I'm in the middle of reviewing this because it's a big patch but so far it looks really good - just wanted to say thanks.

motlin avatar Oct 11 '25 12:10 motlin

@motlin

And if you don't mind me asking, I'm curious which AI tools you used for this PR. The code doesn't look AI generated, but the PR description looks like it may be.

I used a little bit of Anthropic's Opus for analysis and Sonnet for some code, but wrote critical parts by hands.

But, I used 99% LLM for the PR description as, all in all, while it's very emoji-y, it does make it pretty clear. (Plus, English isn't my main language, so better safe than sorry).

Overall this looks great, and I left a few questions and nitpicky comments.

I've been a very happy user of EC for almost 10 years now, so I'm glad I finally found the time to tackle this :) (One day, if I manage to reduce my workload, I'll try to push for Clojure-like persistent data-structures ;] That would be a very fun project.)
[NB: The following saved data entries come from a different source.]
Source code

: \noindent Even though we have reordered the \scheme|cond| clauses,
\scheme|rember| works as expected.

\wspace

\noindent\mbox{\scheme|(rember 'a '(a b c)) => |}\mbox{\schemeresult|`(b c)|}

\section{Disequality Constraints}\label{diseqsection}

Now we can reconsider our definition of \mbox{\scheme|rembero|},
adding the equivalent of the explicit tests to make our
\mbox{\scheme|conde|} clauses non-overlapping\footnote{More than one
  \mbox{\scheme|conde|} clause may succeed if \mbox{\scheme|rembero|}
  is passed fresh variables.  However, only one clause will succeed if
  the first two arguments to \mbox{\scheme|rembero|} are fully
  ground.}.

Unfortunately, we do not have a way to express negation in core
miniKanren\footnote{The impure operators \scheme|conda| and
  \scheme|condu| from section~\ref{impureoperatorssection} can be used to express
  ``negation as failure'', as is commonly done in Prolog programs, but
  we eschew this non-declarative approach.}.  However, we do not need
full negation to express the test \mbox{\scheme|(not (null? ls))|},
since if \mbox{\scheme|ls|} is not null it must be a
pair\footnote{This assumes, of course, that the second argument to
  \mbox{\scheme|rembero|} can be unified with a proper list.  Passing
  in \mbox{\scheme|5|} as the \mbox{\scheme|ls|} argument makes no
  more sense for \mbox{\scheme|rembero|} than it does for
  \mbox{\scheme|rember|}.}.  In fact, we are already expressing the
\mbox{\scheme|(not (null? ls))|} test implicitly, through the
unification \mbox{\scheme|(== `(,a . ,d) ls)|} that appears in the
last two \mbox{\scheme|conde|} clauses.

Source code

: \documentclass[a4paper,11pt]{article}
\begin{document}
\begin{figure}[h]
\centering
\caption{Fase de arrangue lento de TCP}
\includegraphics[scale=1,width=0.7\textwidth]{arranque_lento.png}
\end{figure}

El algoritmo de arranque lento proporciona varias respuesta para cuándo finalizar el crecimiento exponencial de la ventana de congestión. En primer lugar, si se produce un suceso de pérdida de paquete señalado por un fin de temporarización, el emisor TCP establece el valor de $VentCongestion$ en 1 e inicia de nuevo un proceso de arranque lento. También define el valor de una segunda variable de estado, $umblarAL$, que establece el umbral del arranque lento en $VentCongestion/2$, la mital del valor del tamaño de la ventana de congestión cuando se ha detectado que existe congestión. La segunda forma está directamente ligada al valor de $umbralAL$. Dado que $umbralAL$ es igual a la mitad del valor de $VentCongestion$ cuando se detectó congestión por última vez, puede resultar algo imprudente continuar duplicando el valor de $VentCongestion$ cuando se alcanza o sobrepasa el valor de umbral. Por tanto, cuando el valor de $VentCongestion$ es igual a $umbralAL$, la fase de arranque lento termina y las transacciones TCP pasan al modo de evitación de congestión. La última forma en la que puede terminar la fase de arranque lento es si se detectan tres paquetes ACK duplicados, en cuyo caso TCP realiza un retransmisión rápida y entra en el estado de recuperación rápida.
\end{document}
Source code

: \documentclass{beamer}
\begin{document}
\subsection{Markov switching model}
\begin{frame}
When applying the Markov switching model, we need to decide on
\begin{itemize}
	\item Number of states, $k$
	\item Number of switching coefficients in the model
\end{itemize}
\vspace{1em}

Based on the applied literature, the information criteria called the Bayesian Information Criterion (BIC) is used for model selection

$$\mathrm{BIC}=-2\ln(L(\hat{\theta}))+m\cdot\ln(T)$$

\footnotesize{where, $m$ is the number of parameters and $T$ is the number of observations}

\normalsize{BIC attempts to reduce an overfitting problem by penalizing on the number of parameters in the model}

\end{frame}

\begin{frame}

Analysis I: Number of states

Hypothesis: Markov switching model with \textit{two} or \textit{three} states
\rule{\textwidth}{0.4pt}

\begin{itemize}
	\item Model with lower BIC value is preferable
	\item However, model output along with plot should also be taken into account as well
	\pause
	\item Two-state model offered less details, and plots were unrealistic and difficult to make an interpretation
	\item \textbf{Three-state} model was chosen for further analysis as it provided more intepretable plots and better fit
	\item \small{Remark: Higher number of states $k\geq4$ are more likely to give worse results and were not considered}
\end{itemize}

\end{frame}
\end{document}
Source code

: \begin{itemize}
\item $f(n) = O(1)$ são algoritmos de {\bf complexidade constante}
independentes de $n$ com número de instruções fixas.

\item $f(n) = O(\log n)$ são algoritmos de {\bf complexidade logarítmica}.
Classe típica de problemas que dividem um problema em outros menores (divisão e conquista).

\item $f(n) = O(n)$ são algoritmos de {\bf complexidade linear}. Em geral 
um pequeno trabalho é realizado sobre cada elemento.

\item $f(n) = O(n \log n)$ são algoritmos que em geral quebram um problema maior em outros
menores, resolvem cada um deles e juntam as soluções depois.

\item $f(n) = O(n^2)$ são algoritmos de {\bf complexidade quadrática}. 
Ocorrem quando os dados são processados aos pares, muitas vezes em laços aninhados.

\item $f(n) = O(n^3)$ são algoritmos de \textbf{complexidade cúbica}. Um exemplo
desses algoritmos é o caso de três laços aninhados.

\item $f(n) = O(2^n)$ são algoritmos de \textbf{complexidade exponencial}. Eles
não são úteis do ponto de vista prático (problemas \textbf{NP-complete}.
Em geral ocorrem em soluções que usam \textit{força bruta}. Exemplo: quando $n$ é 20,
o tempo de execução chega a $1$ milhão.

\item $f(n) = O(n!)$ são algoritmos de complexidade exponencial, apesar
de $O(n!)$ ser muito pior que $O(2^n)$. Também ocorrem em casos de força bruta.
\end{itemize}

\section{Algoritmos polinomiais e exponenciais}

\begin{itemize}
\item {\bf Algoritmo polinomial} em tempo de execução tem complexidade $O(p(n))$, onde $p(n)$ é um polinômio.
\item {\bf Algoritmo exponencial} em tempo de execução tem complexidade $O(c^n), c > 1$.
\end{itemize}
Thing is... I thought about it lengthily today, and found that my solution has glaring pitfalls. Main one is : I rely on FastList, which means some methods use a direct loop over the underlying array to iterate instead of iterator (e.g. injectInto).

As such, the reverse view, descendingSet, is totally buggy for these cases. Tracking which methods we'd have to override depending on the inner implementation of FastList would be extremely leaky design and a nightmare to maintain.

I'm thinking of redoing the code from scratch, as that problem can't be circumvented with the current solution.

What I'm thinking as a better solution would be to implement a proper FastList-like Immutable variant (e.g. ImmutableInPlaceArrayAdaptee), which would be unsafe to use outside of the eclipse-collections code for unknowing users, but would allow for efficient reversing / sublisting with full structural sharing and no wrappers.

The idea would be :

  • avoid the array copy in the ctor, hence the class being 100% unsafe if used if a reference to the array is kept
  • implement something akin to IntInterval, with final fields from/to, and methods for reverse/subList
  • keep that range as a private final field, to handle both reversing and sublisting as O(1) in time/memory, avoiding any unnecessary wrappers and thus indirections
  • implement iterations with direct loops over the underlying array, using a local from/to(similar to how IntInteral handles interations internally)
  • reverse iteration would only cost one if over getStep(), which the JIT should be able to optimize easily
  • that solution could in turn be used for an hypothetic NavigableMap implementation for ImmutableTreeMap

One thing I'd like to explore is fuller test coverage by moving tests into the unit-tests-java8 hierarchy. I'm going to give it a shot by asking Claude to implement sorted equivalents of unit-tests-java8/src/test/java/org/eclipse/collections/test/set/SetTestCase.java and unit-tests-java8/src/test/java/org/eclipse/collections/test/set/mutable/HashSetTest.java.

Yes, I forgot some things (floor and such on the unmodifiable variant), and test coverage should be vastly improved. Especially, It would require a big refactoring of AbstractSortedSetTestCase to check that views (descendingSet, headSet, tailSet, subSet) are 100% correct... which is not the case with the current implementation as I said earlier.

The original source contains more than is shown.